◆ What you need to do:
Spot each line in the data below containing "voor" and copy it.

◆ Records for this exercise:
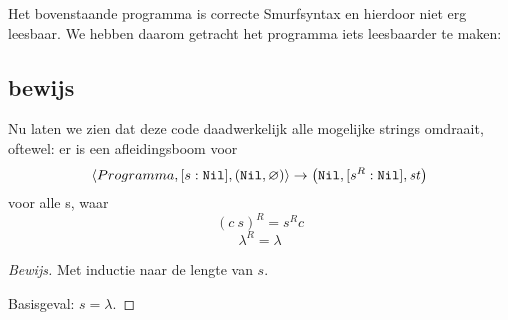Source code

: Het bovenstaande programma is correcte Smurfsyntax en hierdoor niet erg
leesbaar. We hebben daarom getracht het programma iets leesbaarder te maken: 





\subsection{bewijs} 
Nu laten we zien dat deze code daadwerkelijk alle mogelijke strings omdraait,
oftewel: er is een afleidingsboom voor
$$
\left\langle Programma,[s:\texttt{Nil}],(\texttt{Nil},\varnothing)\right\rangle\to\left(\texttt{Nil},[s^R:\texttt{Nil}],\mathit{st}\right)
$$
voor alle s, waar
$$(c~s)^R=s^R c$$
$$\lambda^R=\lambda$$

\begin{proof}[Bewijs]
	Met inductie naar de lengte van $s$.

	Basisgeval: $s=\lambda$.

	
\end{proof}

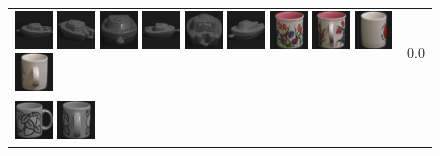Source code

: \begin{figure}[tbp]
\begin{center}
\begin{tabular}{m{11cm} | m{3cm} |}
\includegraphics[width=1cm]{coil/beeld-24.eps} 
\includegraphics[width=1cm]{coil/beeld-25.eps} 
\includegraphics[width=1cm]{coil/beeld-28.eps} 
\includegraphics[width=1cm]{coil/beeld-27.eps} 
\includegraphics[width=1cm]{coil/beeld-26.eps} 
\includegraphics[width=1cm]{coil/beeld-29.eps} 
\includegraphics[width=1cm]{coil/beeld-8.eps} 
\includegraphics[width=1cm]{coil/beeld-11.eps} 
\includegraphics[width=1cm]{coil/beeld-38.eps} 
\includegraphics[width=1cm]{coil/beeld-41.eps} & {\scriptsize 0.0} \\ 
\includegraphics[width=1cm]{coil/beeld-48.eps} 
\includegraphics[width=1cm]{coil/beeld-50.eps} 

\end{tabular}
\end{center}
\end{figure}
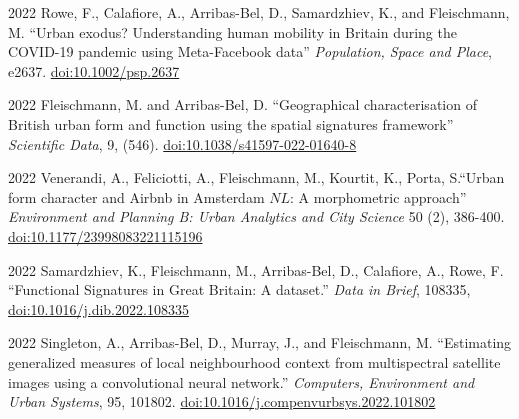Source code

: \documentclass[11pt,a4paper]{report}
\begin{document}
\begin{tablist}
        \item[2022] \tab{}Rowe, F., Calafiore, A., Arribas-Bel, D., Samardzhiev, K., and Fleischmann, M. \enquote{Urban exodus? Understanding human mobility in Britain during the COVID-19 pandemic using Meta-Facebook data} \textit{Population, Space and Place}, e2637. \href{https://doi.org/10.1002/psp.2637}{doi:10.1002/psp.2637}


        \item[2022] \tab{}Fleischmann, M. and Arribas-Bel, D. \enquote{Geographical characterisation of British urban form and function using the spatial signatures framework} \textit{Scientific Data}, 9, (546). \href{https://doi.org/10.1038/s41597-022-01640-8}{doi:10.1038/s41597-022-01640-8}

        \item[2022] \tab{}Venerandi, A., Feliciotti, A., Fleischmann, M., Kourtit, K., Porta, S.\enquote{Urban form character and Airbnb in Amsterdam \(NL\): A morphometric approach} \textit{Environment and Planning B: Urban Analytics and City Science} 50 (2), 386-400. \href{https://doi.org/10.1177/23998083221115196}{doi:10.1177/23998083221115196}

        \item[2022] \tab{}Samardzhiev, K., Fleischmann, M., Arribas-Bel, D., Calafiore, A., Rowe, F. \enquote{Functional Signatures in Great Britain: A dataset.} \textit{Data in Brief}, 108335, \href{https://doi.org/10.1016/j.dib.2022.108335}{doi:10.1016/j.dib.2022.108335}

        \item[2022] \tab{}Singleton, A., Arribas-Bel, D., Murray, J., and Fleischmann, M. \enquote{Estimating generalized measures of local neighbourhood context from multispectral satellite images using a convolutional neural network.} \textit{Computers, Environment and Urban Systems}, 95, 101802. \href{https://doi.org/10.1016/j.compenvurbsys.2022.101802}{doi:10.1016/j.compenvurbsys.2022.101802}



\end{tablist}
\end{document}
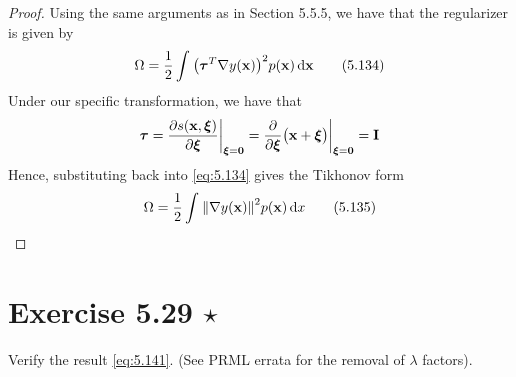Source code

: \vspace{1em}

\begin{proof}
    Using the same arguments as in Section 5.5.5, we have that the regularizer
    is given by
    \begin{equation*}
        \Omega = \frac{1}{2} \int_{}^{} \big(\bm{\tau}^T 
        \nabla y(\mathbf{x})\big)^2 p(\mathbf{x}) \mathop{}\!\mathrm{d} \mathbf{x}
        \tag{5.134}\label{eq:5.134}
    \end{equation*}
    Under our specific transformation, we have that
    \[
        \bm{\tau} = \pdv{s(\mathbf{x}, \bm{\xi})}{\bm{\xi}} \bigg|_{\bm{\xi} = \bm{0}}
        = \pdv{\bm{\xi}} \big(\mathbf{x} + \bm{\xi}\big) \bigg|_{\bm{\xi} = \bm{0}}
        = \mathbf{I}
    \] 
    Hence, substituting back into \eqref{eq:5.134} gives the Tikhonov form
    \begin{equation*}
        \Omega = \frac{1}{2} \int_{}^{} \norm{\nabla y(\mathbf{x})}^2 p(\mathbf{x}) \mathop{}\!\mathrm{d} x
        \tag{5.135}\label{eq:5.135}
    \end{equation*}
\end{proof}

\section*{Exercise 5.29 $\star$}
Verify the result \eqref{eq:5.141}. (See PRML errata for the removal of $\lambda$ factors).

\vspace{1em}

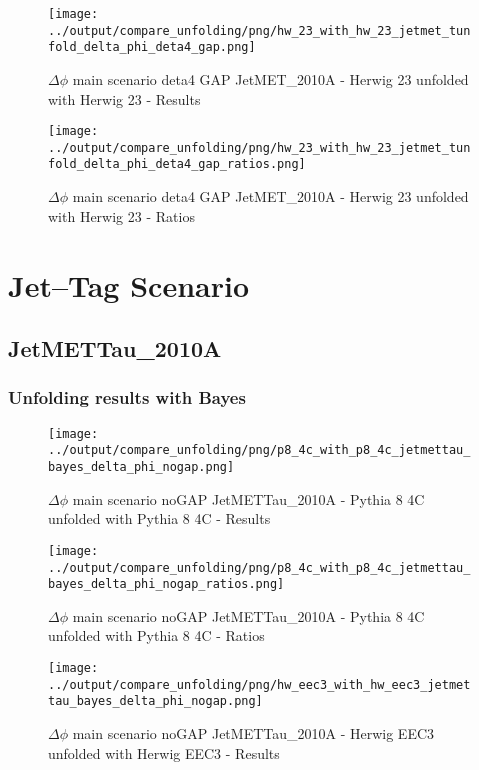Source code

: \documentclass[11pt]{book}
\begin{document}
\begin{figure}[ht]
\centering
\texttt{[image: ../output/compare\_unfolding/png/hw\_23\_with\_hw\_23\_jetmet\_tunfold\_delta\_phi\_deta4\_gap.png]}
\caption{$\Delta\phi$ main scenario deta4 GAP JetMET\_2010A - Herwig 23 unfolded with Herwig 23 - Results}
\label{hw_23_hw_23_jetmet_tunfold_delta_phi_deta4_gap_a}
\end{figure}

\begin{figure}[ht]
\centering
\texttt{[image: ../output/compare\_unfolding/png/hw\_23\_with\_hw\_23\_jetmet\_tunfold\_delta\_phi\_deta4\_gap\_ratios.png]}
\caption{$\Delta\phi$ main scenario deta4 GAP JetMET\_2010A - Herwig 23 unfolded with Herwig 23 - Ratios}
\label{hw_23_hw_23_jetmet_tunfold_delta_phi_deta4_gap_b}
\end{figure}





\cleardoublepage
\chapter{Jet--Tag Scenario}
\section{JetMETTau\_2010A}
\subsection{Unfolding results with Bayes}

\begin{figure}[ht]
\centering
\texttt{[image: ../output/compare\_unfolding/png/p8\_4c\_with\_p8\_4c\_jetmettau\_bayes\_delta\_phi\_nogap.png]}
\caption{$\Delta\phi$ main scenario noGAP JetMETTau\_2010A - Pythia 8 4C unfolded with Pythia 8 4C - Results}
\label{p8_p8_jetmettau_bayes_delta_phi_nogap_a}
\end{figure}

\begin{figure}[ht]
\centering
\texttt{[image: ../output/compare\_unfolding/png/p8\_4c\_with\_p8\_4c\_jetmettau\_bayes\_delta\_phi\_nogap\_ratios.png]}
\caption{$\Delta\phi$ main scenario noGAP JetMETTau\_2010A - Pythia 8 4C unfolded with Pythia 8 4C - Ratios}
\label{p8_p8_jetmettau_bayes_delta_phi_nogap_b}
\end{figure}

\begin{figure}[ht]
\centering
\texttt{[image: ../output/compare\_unfolding/png/hw\_eec3\_with\_hw\_eec3\_jetmettau\_bayes\_delta\_phi\_nogap.png]}
\caption{$\Delta\phi$ main scenario noGAP JetMETTau\_2010A - Herwig EEC3 unfolded with Herwig EEC3 - Results}
\label{hw_eec3_hw_eec3_jetmettau_bayes_delta_phi_nogap_a}
\end{figure}
\end{document}
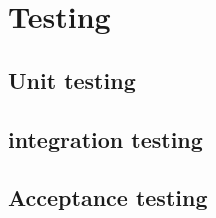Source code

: \chapter{Testing}

\section{Unit testing}

\section{integration testing}


\section{Acceptance testing}



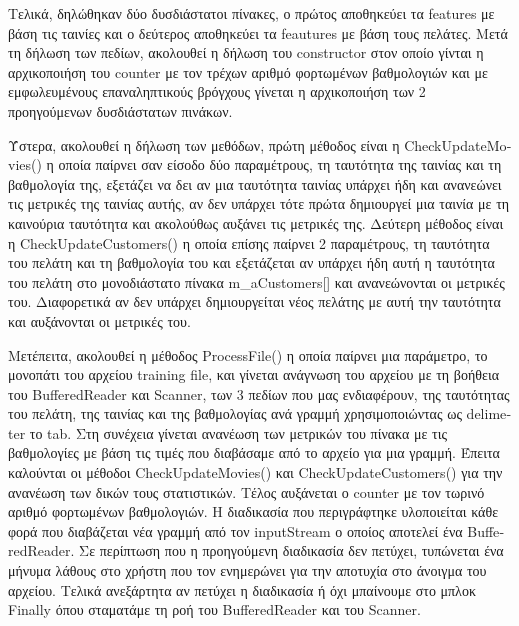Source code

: \documentclass{report}
\begin{document}
Τελικά, δηλώθηκαν δύο δυσδιάστατοι πίνακες, ο πρώτος αποθηκεύει τα \textlatin{features} με βάση τις ταινίες και ο δεύτερος αποθηκεύει τα \textlatin{feautures} με  βάση τους πελάτες. Μετά τη δήλωση των πεδίων, ακολουθεί η δήλωση του \textlatin{constructor} στον οποίο γίνται η αρχικοποιήση του \textlatin{counter} με τον τρέχων αριθμό φορτωμένων βαθμολογιών και με εμφωλευμένους επαναληπτικούς βρόγχους γίνεται η αρχικοποιήση των 2 προηγούμενων δυσδιάστατων πινάκων.

Ύστερα, ακολουθεί η δήλωση των μεθόδων, πρώτη μέθοδος είναι η \textlatin{CheckUpdateMovies}() η οποία παίρνει σαν είσοδο δύο παραμέτρους, τη ταυτότητα της ταινίας και τη βαθμολογία της, εξετάζει να δει αν μια ταυτότητα ταινίας υπάρχει ήδη και ανανεώνει τις μετρικές της ταινίας αυτής, αν δεν υπάρχει τότε πρώτα δημιουργεί μια ταινία με τη καινούρια ταυτότητα και ακολούθως αυξάνει τις μετρικές της. Δεύτερη μέθοδος είναι η \textlatin{CheckUpdateCustomers}() η οποία επίσης παίρνει 2 παραμέτρους, τη ταυτότητα του πελάτη και τη βαθμολογία του και εξετάζεται αν υπάρχει ήδη αυτή η ταυτότητα του πελάτη στο μονοδιάστατο πίνακα \textlatin{m\_aCustomers}[] και ανανεώνονται οι μετρικές του. Διαφορετικά αν δεν υπάρχει δημιουργείται νέος πελάτης με αυτή την ταυτότητα και αυξάνονται οι μετρικές του.

Μετέπειτα, ακολουθεί η μέθοδος \textlatin{ProcessFile}() η οποία παίρνει μια παράμετρο, το μονοπάτι του αρχείου \textlatin{training file}, και γίνεται ανάγνωση του αρχείου με τη βοήθεια του \textlatin{BufferedReader} και \textlatin{Scanner}, των 3 πεδίων που μας ενδιαφέρουν, της ταυτότητας του πελάτη, της ταινίας και της βαθμολογίας ανά γραμμή χρησιμοποιώντας ως \textlatin{delimeter} το \textlatin{tab}. Στη συνέχεια γίνεται ανανέωση των μετρικών του πίνακα με τις βαθμολογίες με βάση τις τιμές που διαβάσαμε από το αρχείο για μια γραμμή. Έπειτα καλούνται οι μέθοδοι \textlatin{CheckUpdateMovies}() και \textlatin{CheckUpdateCustomers}() για την ανανέωση των δικών τους στατιστικών. Τέλος αυξάνεται ο \textlatin{counter} με τον τωρινό αριθμό φορτωμένων βαθμολογιών. Η διαδικασία που περιγράφτηκε υλοποιείται κάθε φορά που διαβάζεται νέα γραμμή από τον \textlatin{inputStream} ο οποίος αποτελεί ένα \textlatin{BufferedReader}. Σε περίπτωση που η προηγούμενη διαδικασία δεν πετύχει, τυπώνεται ένα μήνυμα λάθους στο χρήστη που τον ενημερώνει για την αποτυχία στο άνοιγμα του αρχείου. Τελικά ανεξάρτητα αν πετύχει η διαδικασία ή όχι μπαίνουμε στο μπλοκ \textlatin{Finally} όπου σταματάμε τη ροή του \textlatin{BufferedReader} και του \textlatin{Scanner}. 
\end{document}
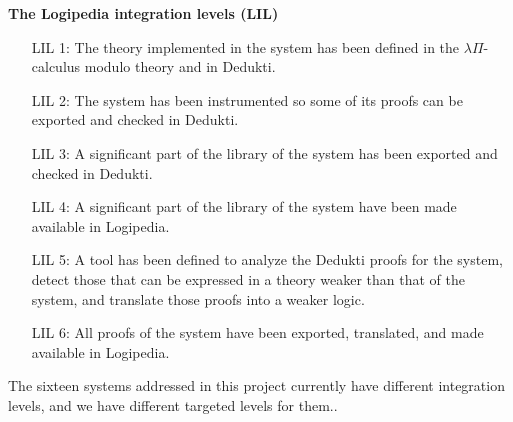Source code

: \begin{framed}
\begin{center}
{\bf The {\sf Logipedia} integration levels (LIL)\label{lil}}
\end{center}

\begin{itemize}
\item[LIL 1:]
The theory implemented in the system has been defined in
the $\lambda\Pi$-calculus modulo theory and in {\sf Dedukti}.

\item[LIL 2:]
The system has been instrumented so some of its proofs can be exported
and checked in {\sf Dedukti}.

\item[LIL 3:] A significant part of the library of the system has been
  exported and checked in {\sf Dedukti}.

\item[LIL 4:] A significant part of the library of the system have
  been made available in {\sf Logipedia}.

\item[LIL 5:]
A tool has been defined to analyze the {\sf Dedukti} proofs for the system,
detect those that can be expressed in a theory weaker than that of the
system, and translate those proofs into a weaker logic.

\item[LIL 6:]
All proofs of the system have been exported, translated,
and made available in {\sf Logipedia}.
\end{itemize}
\end{framed}

The sixteen systems addressed in this project currently have different
integration levels, and we have different targeted levels for them.. 

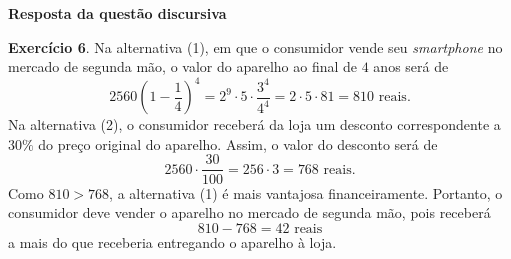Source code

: %
%
\begin{center}
    \large{\textbf{Resposta da questão discursiva}}
\end{center}
\vspace{20pt}
    
\textbf{Exercício 6}. Na alternativa (1), em que o consumidor vende seu \textit{smartphone} no mercado de segunda mão, o valor do aparelho ao final de \(4\) anos será de
%
\[
    2560\left(1-\dfrac{1}{4}\right)^{4}
    = 2^{9}\cdot 5\cdot\dfrac{3^{4}}{4^{4}}
    = 2\cdot5\cdot81
    = 810\text{ reais}.
\]
%
Na alternativa (2), o consumidor receberá da loja um desconto correspondente a \(30\%\) do preço original do aparelho. Assim, o valor do desconto será de
%
\[
    2560\cdot\dfrac{30}{100}
    = 256\cdot3
    = 768\text{ reais}.
\]
%
Como \(810>768\), a alternativa (1) é mais vantajosa financeiramente. Portanto, o consumidor deve vender o aparelho no mercado de segunda mão, pois receberá
%
\[
    810-768=42\text{ reais}
\]
%
a mais do que receberia entregando o aparelho à loja.
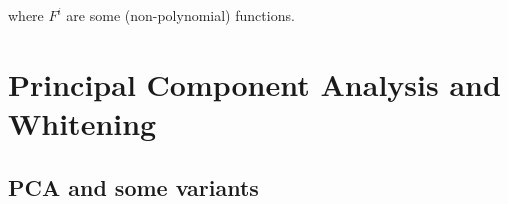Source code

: \documentclass[a4paper]{book}
\begin{document}
\begin{itemize}
\begin{itemize}
	where $F^i$ are some (non-polynomial) functions.
	\end{itemize}

\end{itemize}








\chapter{Principal Component Analysis and Whitening}

\section{PCA and some variants}
\end{document}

◆ Response box:
oftewel: er is een afleidingsboom voor
voor alle s, waar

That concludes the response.